Я решительно набрала номер той, кого в детстве любила как мать. Когда звонишь в Японию, даже гудки другие. Я размышляла над этим явлением, когда раздался молодой живой голос.
– Это Нисиё-сан? – спросила я.
– Да.
Должно быть, одна из ее дочерей. Это не могла быть моя семидесятидевятилетняя нянюшка. Для очистки совести я уточнила:
– Киоко, это вы?
– Да, это я.
Невероятно. Она сохранила тот же голос, которым разговаривала со мной, когда мне было четыре года. Мне хотелось сказать ей об этом, однако мои лингвистические средства оказались чересчур скудными.
– Ваш голос… невероятно! – тупо повторяла я.
– Кто вы? – озадаченно спросила Нисиё-сан.
– Амели-тян, – отвечала я.
Так она звала меня, когда я была крошкой: малышка Амели.
– Амели-тян! – произнесла она с такой нежностью, как если бы мне и вправду было четыре года.
– Вы помните?
– Конечно!
Слезы застилали глаза, говорить мне становилось все трудней.
– Амели-тян, откуда ты звонишь?
– Из Парижа.
– Откуда?
– Из Парижа, это во Франции.
– Что ты там делаешь? – спросила она меня, словно я совершила какую-то непостижимую глупость.
И я услышала, как в ответ произнесла этот ужас:
– Я стала известной писательницей.
– Вот оно что, – сказала Нисиё-сан.
Похоже, она решила, что я несу неизвестно что.
– Нисиё-сан, согласитесь ли вы сняться со мной для телевизионной программы?
Точнее, я хотела ее об этом попросить. Но говорила с ней на таком отвратительном ломаном языке, что она ответила:
– Ты хочешь посмотреть со мной телевизор? Ладно. Телевизор у меня есть, можешь прийти.
– Да. Нет. Я совсем позабыла японский. С вами хотят встретиться французские журналисты. Вы согласны?
– Ты тоже будешь?
– Да.
– Прекрасно. Когда ты придешь?
– В конце марта.
– Ладно. Как твои родители?
Она разговаривала со мной, как с тихой помешанной, принимающей себя за известного писателя, но неспособной правильно построить ни одной фразы.
Я повесила трубку и обхватила руками голову.
В следующие выходные я ужинала с родителями. Я собиралась рассказать им о предстоящей поездке в Японию и двух телефонных разговорах. Но когда настал момент, я не смогла выдавить ни слова.
У меня такое часто бывает, особенно с близкими: хочу поделиться чем-то, что представляется мне важным, и не могу. Это не связано с моим физическим состоянием – голос я не теряю. Это имеет логическую основу. Меня одолевает вопрос: зачем это говорить? Не найдя ответа, я молчу.
Кстати, на ужин пришла моя сестра. Мне нравится разговаривать с ней. Но все равно ничего не вышло. Я утешала себя тем, что перед отъездом в Японию еще раз буду ужинать в их обществе. Вот тогда-то я и сообщу им новость.
Я не была в Стране восходящего солнца с декабря тысяча девятьсот девяносто шестого года. Стоял февраль две тысячи двенадцатого. Отъезд назначен на двадцать седьмое марта.
Шестнадцать лет без Японии. Столько же, сколько между моими пятью и двадцатью одним годом, что казалось мне переходом через пустыню. Худшими были первые годы. В пять, в шесть лет я пряталась под столом, чтобы мне не мешали страдать. В полумраке в моем воображении вновь возникал сад, звучала музыка моего рая и прошлое становилось более реальным, чем настоящее. И я могла плакать с открытыми глазами, не отрывая взгляда от этого утраченного мира, который возвращала мне сила воображения. Обнаружив меня, родители спрашивали, в чем причина моей печали, и я отвечала: «Это ностальгия».

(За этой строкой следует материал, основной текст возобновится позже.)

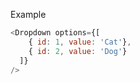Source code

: Example

```js padded
<Dropdown options={[
    { id: 1, value: 'Cat'},
    { id: 2, value: 'Dog'}
  ]}
/>
```
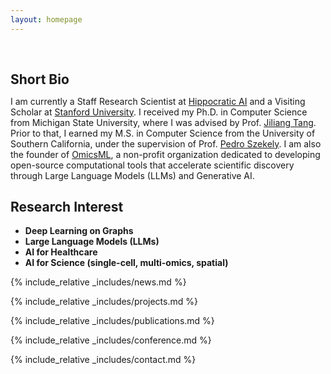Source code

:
 ```yaml
---
layout: homepage
---
```


<h1 id="about-me"></h1>

<h2 style="margin: 60px 0px 10px;">Short Bio</h2>

I am currently a Staff Research Scientist at [Hippocratic AI](https://www.hippocraticai.com/) and a Visiting Scholar at [Stanford University](https://www.devo-evo.com/#about). I received my Ph.D. in Computer Science from Michigan State University, where I was advised by Prof. [Jiliang Tang](https://scholar.google.com/citations?user=WtzKMWAAAAAJ&hl=en). Prior to that, I earned my M.S. in Computer Science from the University of Southern California, under the supervision of Prof. [Pedro Szekely](https://scholar.google.com/citations?user=U1A6iBMAAAAJ&hl=en). I am also the founder of [OmicsML](https://github.com/OmicsML), a non-profit organization dedicated to developing open-source computational tools that accelerate scientific discovery through Large Language Models (LLMs) and Generative AI.



## Research Interest

- **Deep Learning on Graphs**
- **Large Language Models (LLMs)** 
- **AI for Healthcare**
- **AI for Science (single-cell, multi-omics, spatial)**


<!-- ## Professional Affiliations
- **Marie Curie Alumni Association Member**, 2021 - Present
- **The European Magnetism Association (EMA) Member**, 2021 - Present
 -->


{% include_relative _includes/news.md %}

{% include_relative _includes/projects.md %}

{% include_relative _includes/publications.md %}

{% include_relative _includes/conference.md %}

{% include_relative _includes/contact.md %}
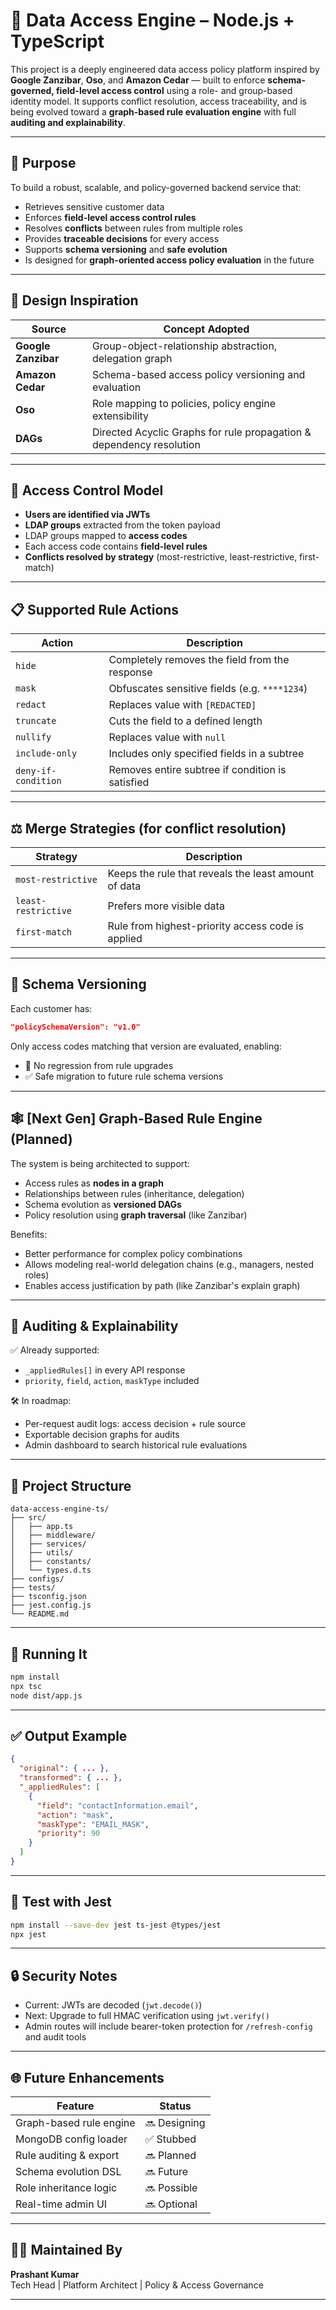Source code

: # 🧠 Data Access Engine – Node.js + TypeScript

This project is a deeply engineered data access policy platform inspired by **Google Zanzibar**, **Oso**, and **Amazon Cedar** — built to enforce **schema-governed, field-level access control** using a role- and group-based identity model. It supports conflict resolution, access traceability, and is being evolved toward a **graph-based rule evaluation engine** with full **auditing and explainability**.

---

## 🎯 Purpose

To build a robust, scalable, and policy-governed backend service that:
- Retrieves sensitive customer data
- Enforces **field-level access control rules**
- Resolves **conflicts** between rules from multiple roles
- Provides **traceable decisions** for every access
- Supports **schema versioning** and **safe evolution**
- Is designed for **graph-oriented access policy evaluation** in the future

---

## 📘 Design Inspiration

| Source              | Concept Adopted |
|---------------------|------------------|
| **Google Zanzibar** | Group-object-relationship abstraction, delegation graph |
| **Amazon Cedar**    | Schema-based access policy versioning and evaluation |
| **Oso**             | Role mapping to policies, policy engine extensibility |
| **DAGs**            | Directed Acyclic Graphs for rule propagation & dependency resolution |

---

## 🔐 Access Control Model

- **Users are identified via JWTs**
- **LDAP groups** extracted from the token payload
- LDAP groups mapped to **access codes**
- Each access code contains **field-level rules**
- **Conflicts resolved by strategy** (most-restrictive, least-restrictive, first-match)

---

## 📋 Supported Rule Actions

| Action             | Description                                      |
|--------------------|--------------------------------------------------|
| `hide`             | Completely removes the field from the response   |
| `mask`             | Obfuscates sensitive fields (e.g. `****1234`)    |
| `redact`           | Replaces value with `[REDACTED]`                 |
| `truncate`         | Cuts the field to a defined length               |
| `nullify`          | Replaces value with `null`                       |
| `include-only`     | Includes only specified fields in a subtree      |
| `deny-if-condition`| Removes entire subtree if condition is satisfied |

---

## ⚖️ Merge Strategies (for conflict resolution)

| Strategy          | Description                                         |
|-------------------|-----------------------------------------------------|
| `most-restrictive`| Keeps the rule that reveals the least amount of data |
| `least-restrictive`| Prefers more visible data                          |
| `first-match`     | Rule from highest-priority access code is applied   |

---

## 🧠 Schema Versioning

Each customer has:
```json
"policySchemaVersion": "v1.0"
```

Only access codes matching that version are evaluated, enabling:
- 🚫 No regression from rule upgrades
- ✅ Safe migration to future rule schema versions

---

## 🕸️ [Next Gen] Graph-Based Rule Engine (Planned)

The system is being architected to support:
- Access rules as **nodes in a graph**
- Relationships between rules (inheritance, delegation)
- Schema evolution as **versioned DAGs**
- Policy resolution using **graph traversal** (like Zanzibar)

Benefits:
- Better performance for complex policy combinations
- Allows modeling real-world delegation chains (e.g., managers, nested roles)
- Enables access justification by path (like Zanzibar's explain graph)

---

## 📜 Auditing & Explainability

✅ Already supported:
- `_appliedRules[]` in every API response
- `priority`, `field`, `action`, `maskType` included

🛠️ In roadmap:
- Per-request audit logs: access decision + rule source
- Exportable decision graphs for audits
- Admin dashboard to search historical rule evaluations

---

## 📂 Project Structure

```
data-access-engine-ts/
├── src/
│   ├── app.ts
│   ├── middleware/
│   ├── services/
│   ├── utils/
│   ├── constants/
│   └── types.d.ts
├── configs/
├── tests/
├── tsconfig.json
├── jest.config.js
└── README.md
```

---

## 🚀 Running It

```bash
npm install
npx tsc
node dist/app.js
```

---

## ✅ Output Example

```json
{
  "original": { ... },
  "transformed": { ... },
  "_appliedRules": [
    {
      "field": "contactInformation.email",
      "action": "mask",
      "maskType": "EMAIL_MASK",
      "priority": 90
    }
  ]
}
```

---

## 🧪 Test with Jest

```bash
npm install --save-dev jest ts-jest @types/jest
npx jest
```

---

## 🔒 Security Notes

- Current: JWTs are decoded (`jwt.decode()`)
- Next: Upgrade to full HMAC verification using `jwt.verify()`
- Admin routes will include bearer-token protection for `/refresh-config` and audit tools

---

## 🌐 Future Enhancements

| Feature               | Status      |
|------------------------|-------------|
| Graph-based rule engine| 🔜 Designing |
| MongoDB config loader  | ✅ Stubbed   |
| Rule auditing & export | 🔜 Planned  |
| Schema evolution DSL   | 🔜 Future   |
| Role inheritance logic | 🔜 Possible |
| Real-time admin UI     | 🔜 Optional |

---

## 👨‍💻 Maintained By

**Prashant Kumar**  
Tech Head | Platform Architect | Policy & Access Governance

---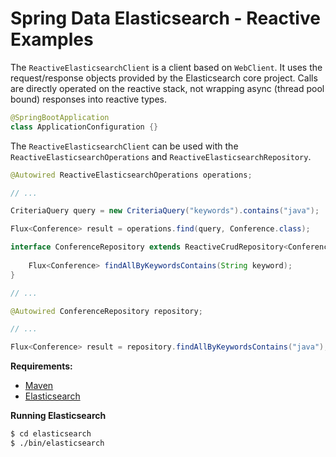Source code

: # Spring Data Elasticsearch - Reactive Examples

The `ReactiveElasticsearchClient` is a client based on `WebClient`. 
It uses the request/response objects provided by the Elasticsearch core project. 
Calls are directly operated on the reactive stack, not wrapping async (thread pool bound) responses into reactive types.

```java
@SpringBootApplication
class ApplicationConfiguration {}
```

The `ReactiveElasticsearchClient` can be used with the `ReactiveElasticsearchOperations` and `ReactiveElasticsearchRepository`.

```java
@Autowired ReactiveElasticsearchOperations operations;

// ...

CriteriaQuery query = new CriteriaQuery("keywords").contains("java");

Flux<Conference> result = operations.find(query, Conference.class);
```

```java
interface ConferenceRepository extends ReactiveCrudRepository<Conference, String> {
 
    Flux<Conference> findAllByKeywordsContains(String keyword);
}

// ...

@Autowired ConferenceRepository repository;

// ...

Flux<Conference> result = repository.findAllByKeywordsContains("java");
```


**Requirements:**

 * [Maven](http://maven.apache.org/download.cgi)
 * [Elasticsearch](https://www.elastic.co/de/downloads/elasticsearch)

**Running Elasticsearch** 

```bash
$ cd elasticsearch
$ ./bin/elasticsearch
```


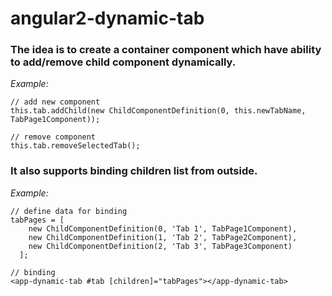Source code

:# angular2-dynamic-tab
### The idea is to create a container component which have ability to add/remove child component dynamically.
*Example:*
```
// add new component
this.tab.addChild(new ChildComponentDefinition(0, this.newTabName, TabPage1Component));

// remove component
this.tab.removeSelectedTab();
```

### It also supports binding children list from outside.
*Example:*
```
// define data for binding
tabPages = [
    new ChildComponentDefinition(0, 'Tab 1', TabPage1Component),
    new ChildComponentDefinition(1, 'Tab 2', TabPage2Component),
    new ChildComponentDefinition(2, 'Tab 3', TabPage3Component)
  ];

// binding
<app-dynamic-tab #tab [children]="tabPages"></app-dynamic-tab>
```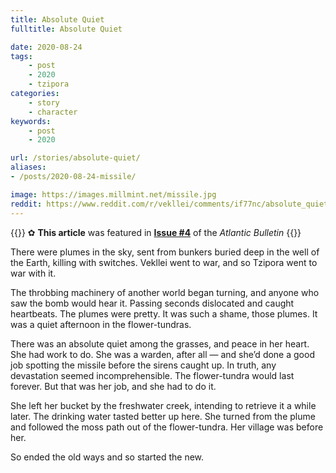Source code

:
 ```yaml
---
title: Absolute Quiet
fulltitle: Absolute Quiet

date: 2020-08-24
tags:
    - post
    - 2020
    - tzipora
categories:
    - story
    - character
keywords:
    - post
    - 2020

url: /stories/absolute-quiet/
aliases:
- /posts/2020-08-24-missile/

image: https://images.millmint.net/missile.jpg
reddit: https://www.reddit.com/r/vekllei/comments/if77nc/absolute_quiet/
---
```


{{<hint story>}}
✿ **This article** was featured in [**Issue #4**](/news/bulletin/2020/4) of the *Atlantic Bulletin*
{{</hint>}}

There were plumes in the sky, sent from bunkers buried deep in the well of the Earth, killing with switches. Vekllei went to war, and so Tzipora went to war with it.

The throbbing machinery of another world began turning, and anyone who saw the bomb would hear it. Passing seconds dislocated and caught heartbeats. The plumes were pretty. It was such a shame, those plumes. It was a quiet afternoon in the flower-tundras.

There was an absolute quiet among the grasses, and peace in her heart. She had work to do. She was a warden, after all — and she’d done a good job spotting the missile before the sirens caught up. In truth, any devastation seemed incomprehensible. The flower-tundra would last forever. But that was her job, and she had to do it.

She left her bucket by the freshwater creek, intending to retrieve it a while later. The drinking water tasted better up here. She turned from the plume and followed the moss path out of the flower-tundra. Her village was before her.

So ended the old ways and so started the new.
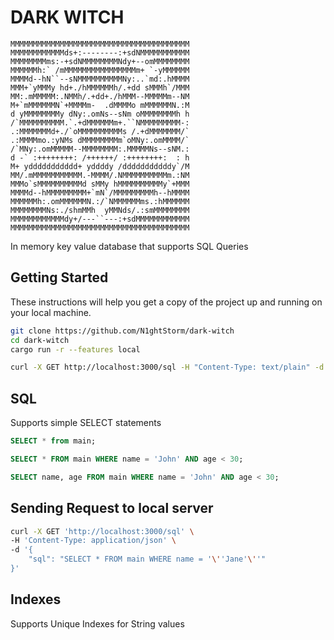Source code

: # DARK WITCH

    MMMMMMMMMMMMMMMMMMMMMMMMMMMMMMMMMMMMMMMM
    MMMMMMMMMMMMds+:--------:+sdNMMMMMMMMMMM
    MMMMMMMMms:-+sdNMMMMMMMMNdy+--omMMMMMMMM
    MMMMMMh:` /mMMMMMMMMMMMMMMMMm+ `-yMMMMMM
    MMMMd--hN``--sNMMMMMMMMMMNy:..`md:.hMMMM
    MMM+`yMMMy hd+./hMMMMMMh/.+dd sMMMh`/MMM
    MM:.mMMMMM:.NMMh/.+dd+./hMMM--MMMMMm--NM
    M+`mMMMMMMN`+MMMMm-  .dMMMMo mMMMMMMN.:M
    d yMMMMMMMMy dNy:.omNs--sNm oMMMMMMMMh h
    /`MMMMMMMMMM.`.+dMMMMMMm+.``NMMMMMMMMM-:
    .:MMMMMMMd+./`oMMMMMMMMMMs /.+dMMMMMMM/`
    .:MMMMmo.:yNMs dMMMMMMMMm`oMNy:.omMMMM/`
    /`MNy:.omMMMMM--MMMMMMMM:.MMMMMNs--sNM.:
    d -` :++++++++: /++++++/ :++++++++:  : h
    M+ yddddddddddd+ yddddy /dddddddddddy`/M
    MM/.mMMMMMMMMMMM.-MMMM/.NMMMMMMMMMMm.:NM
    MMMo`sMMMMMMMMMMd sMMy hMMMMMMMMMMy`+MMM
    MMMMd--hMMMMMMMMM+`mN`/MMMMMMMMMh--hMMMM
    MMMMMMh:.omMMMMMMN.:/`NMMMMMMms.:hMMMMMM
    MMMMMMMMNs:./shmMMh  yMMNds/.:smMMMMMMMM
    MMMMMMMMMMMMdy+/---``---:+sdMMMMMMMMMMMM
    MMMMMMMMMMMMMMMMMMMMMMMMMMMMMMMMMMMMMMMM

In memory key value database that supports SQL Queries

## Getting Started

These instructions will help you get a copy of the project up and running on your local machine.

```bash
git clone https://github.com/N1ghtStorm/dark-witch
cd dark-witch
cargo run -r --features local

curl -X GET http://localhost:3000/sql -H "Content-Type: text/plain" -d "SELECT * from main"
```

## SQL

Supports simple SELECT statements

```sql
SELECT * from main;
```

```sql
SELECT * FROM main WHERE name = 'John' AND age < 30;
```

```sql
SELECT name, age FROM main WHERE name = 'John' AND age < 30;
```

## Sending Request to local server

```bash
curl -X GET 'http://localhost:3000/sql' \
-H 'Content-Type: application/json' \
-d '{
    "sql": "SELECT * FROM main WHERE name = '\''Jane'\''"
}'
```

## Indexes

Supports Unique Indexes for String values
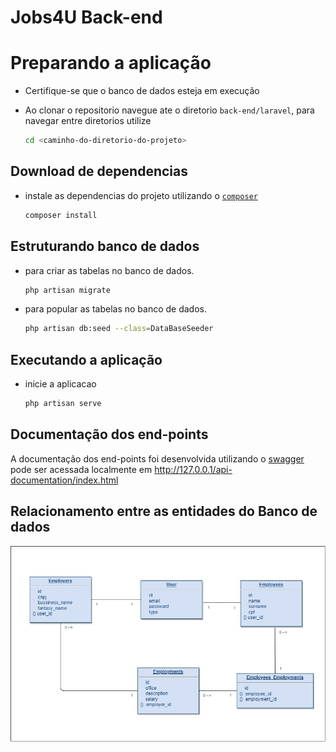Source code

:

# Jobs4U Back-end
# Preparando a aplicação

* Certifique-se que o banco de dados esteja em execução

* Ao clonar o repositorio navegue ate o diretorio `back-end/laravel`, para navegar entre diretorios utilize
    ```bash
    cd <caminho-do-diretorio-do-projeto>
    ```

## Download de dependencias
* instale as dependencias do projeto utilizando o [`composer`](https://getcomposer.org/)
    ```bash
    composer install
    ```

## Estruturando banco de dados
* para criar as tabelas no banco de dados.
    ```bash
    php artisan migrate
    ```

* para popular as tabelas no banco de dados.
    ```bash
    php artisan db:seed --class=DataBaseSeeder
    ```

## Executando a aplicação

* inicie a aplicacao
    ```bash
    php artisan serve
    ```

## Documentação dos end-points
 A documentação dos end-points foi desenvolvida utilizando o [swagger](https://swagger.io/specification) pode ser acessada localmente em http://127.0.0.1/api-documentation/index.html

## Relacionamento entre as entidades do Banco de dados
<img src="./docs/jobs4u-db-relationship.jpg">
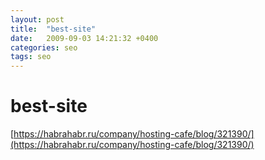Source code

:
 ```yaml
---
layout: post
title:  "best-site"
date:   2009-09-03 14:21:32 +0400
categories: seo
tags: seo
---
```


# best-site
[https://habrahabr.ru/company/hosting-cafe/blog/321390/](https://habrahabr.ru/company/hosting-cafe/blog/321390/)
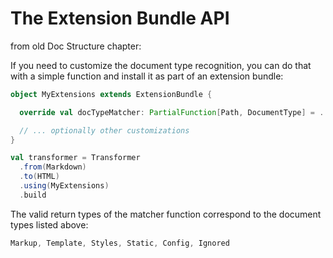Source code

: 
The Extension Bundle API
========================


from old Doc Structure chapter:

If you need to customize the document type recognition,
you can do that with a simple function and install it as
part of an extension bundle:

```scala
object MyExtensions extends ExtensionBundle {

  override val docTypeMatcher: PartialFunction[Path, DocumentType] = ...

  // ... optionally other customizations
}

val transformer = Transformer
  .from(Markdown)
  .to(HTML)
  .using(MyExtensions)
  .build
```

The valid return types of the matcher function correspond to the document types listed
above:

```scala
Markup, Template, Styles, Static, Config, Ignored
```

Уже гораздо позже я обнаружила, что на Западе ее презирают как вредоносное пассеистское понятие. Безжалостность диагноза не излечила меня. Я по-прежнему неисправимо ностальгирую.
Когда мне предложили сделать репортаж о моем японском детстве, я согласилась по одной простой причине: я была убеждена, что проект будет отвергнут телевизионным каналом. В том моем состоянии я ощущала, что стою меньше, чем ничего: никто за меня и гроша ломаного не даст.
Съемочная группа поразилась, что каналу «Франс-5» понадобилось три месяца на обдумывание ответа. Меня это не удивило: проект столь абсурден, что канал даже не возьмет на себя труд посылать отказ – достаточно молчания, чтобы подчеркнуть бессмысленность затеи.